For each line below that includes the word "tasks", make a copy.

++++ SOURCE RECORDS ++++

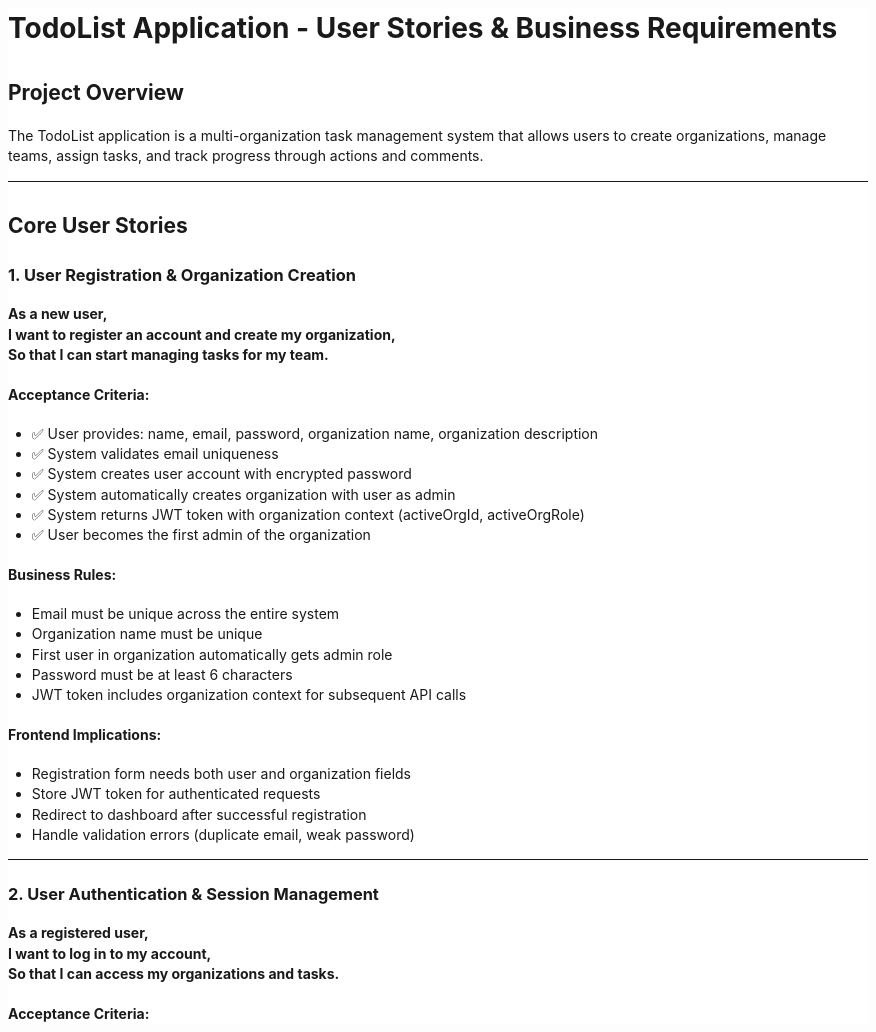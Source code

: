 # TodoList Application - User Stories & Business Requirements

## Project Overview

The TodoList application is a multi-organization task management system that allows users to create organizations, manage teams, assign tasks, and track progress through actions and comments.

---

## Core User Stories

### 1. User Registration & Organization Creation

**As a new user,**  
**I want to register an account and create my organization,**  
**So that I can start managing tasks for my team.**

#### Acceptance Criteria:

- ✅ User provides: name, email, password, organization name, organization description
- ✅ System validates email uniqueness
- ✅ System creates user account with encrypted password
- ✅ System automatically creates organization with user as admin
- ✅ System returns JWT token with organization context (activeOrgId, activeOrgRole)
- ✅ User becomes the first admin of the organization

#### Business Rules:

- Email must be unique across the entire system
- Organization name must be unique
- First user in organization automatically gets admin role
- Password must be at least 6 characters
- JWT token includes organization context for subsequent API calls

#### Frontend Implications:

- Registration form needs both user and organization fields
- Store JWT token for authenticated requests
- Redirect to dashboard after successful registration
- Handle validation errors (duplicate email, weak password)

---

### 2. User Authentication & Session Management

**As a registered user,**  
**I want to log in to my account,**  
**So that I can access my organizations and tasks.**

#### Acceptance Criteria:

++++

# [RESULT]
The TodoList application is a multi-organization task management system that allows users to create organizations, manage teams, assign tasks, and track progress through actions and comments.
**So that I can start managing tasks for my team.**
**So that I can access my organizations and tasks.**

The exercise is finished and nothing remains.